Answer
$f (s,xy) = f (f (s,x), y)$ for all states s ∈ S and all strings $x ∈ I ^∗$ and $y ∈ I^∗$.
Work Step by Step
Using a deterministic finite-state automaton M = $(S, I, f, s_0, F)$, using structural induction and the recursive
definition of the extended transition function f for proving that $f (s,xy) = f (f (s,x), y)$ for all states s ∈ S and all
strings $x ∈ I ^∗$ and $y ∈ I^∗$.
We use structural induction on the input string y.

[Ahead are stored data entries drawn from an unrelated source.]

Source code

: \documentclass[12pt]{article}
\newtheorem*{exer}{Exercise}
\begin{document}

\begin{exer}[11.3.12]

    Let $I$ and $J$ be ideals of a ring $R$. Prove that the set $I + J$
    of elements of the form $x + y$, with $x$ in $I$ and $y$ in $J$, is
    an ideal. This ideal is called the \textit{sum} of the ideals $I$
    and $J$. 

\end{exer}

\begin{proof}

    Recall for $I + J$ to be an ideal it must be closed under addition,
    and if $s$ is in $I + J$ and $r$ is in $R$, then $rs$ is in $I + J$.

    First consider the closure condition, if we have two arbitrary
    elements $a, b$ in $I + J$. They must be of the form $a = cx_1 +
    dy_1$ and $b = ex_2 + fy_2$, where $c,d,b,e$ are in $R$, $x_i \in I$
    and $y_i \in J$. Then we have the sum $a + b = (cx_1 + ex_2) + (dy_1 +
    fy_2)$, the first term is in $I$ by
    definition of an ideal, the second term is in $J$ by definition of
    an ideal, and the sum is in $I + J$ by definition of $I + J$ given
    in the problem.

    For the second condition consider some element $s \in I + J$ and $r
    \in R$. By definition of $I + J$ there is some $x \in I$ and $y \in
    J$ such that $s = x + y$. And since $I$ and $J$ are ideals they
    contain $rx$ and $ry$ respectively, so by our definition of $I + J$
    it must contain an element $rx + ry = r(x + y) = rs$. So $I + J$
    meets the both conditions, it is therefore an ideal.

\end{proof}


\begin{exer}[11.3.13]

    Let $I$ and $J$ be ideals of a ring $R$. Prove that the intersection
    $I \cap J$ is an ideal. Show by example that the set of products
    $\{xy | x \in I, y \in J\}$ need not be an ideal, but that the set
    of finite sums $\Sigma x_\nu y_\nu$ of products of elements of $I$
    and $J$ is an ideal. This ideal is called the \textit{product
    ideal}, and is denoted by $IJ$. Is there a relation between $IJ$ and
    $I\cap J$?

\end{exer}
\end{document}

-The basis step considers $y = λ,$
and for the inductive step we write $ y = wa,$ where $w ∈ I^*$
and $a ∈ I$ .
- For the basis step, we have xy = x, so we must show that $f (s,x) = f (f (s,x), λ).$
-But part (i) of the definition of the extended transition function
says that this is true.
- We then assume the inductive hypothesis that the equation holds for w and
-prove that
$f (s, xwa) = f (f (s, x), wa)$. By part (ii) of the definition,
-the left-hand side of this equation equals $f (f (s, xw), a).$
-By the inductive hypothesis, $f (s, xw) = f (f (s, x), w),$
so
- f (f (s, xw), a) = f (f (f (s, x), w), a).
-The righthand side of our desired equality is, by part (ii) of the
definition, also equal to f (f (f (s, x), w), a), as desired.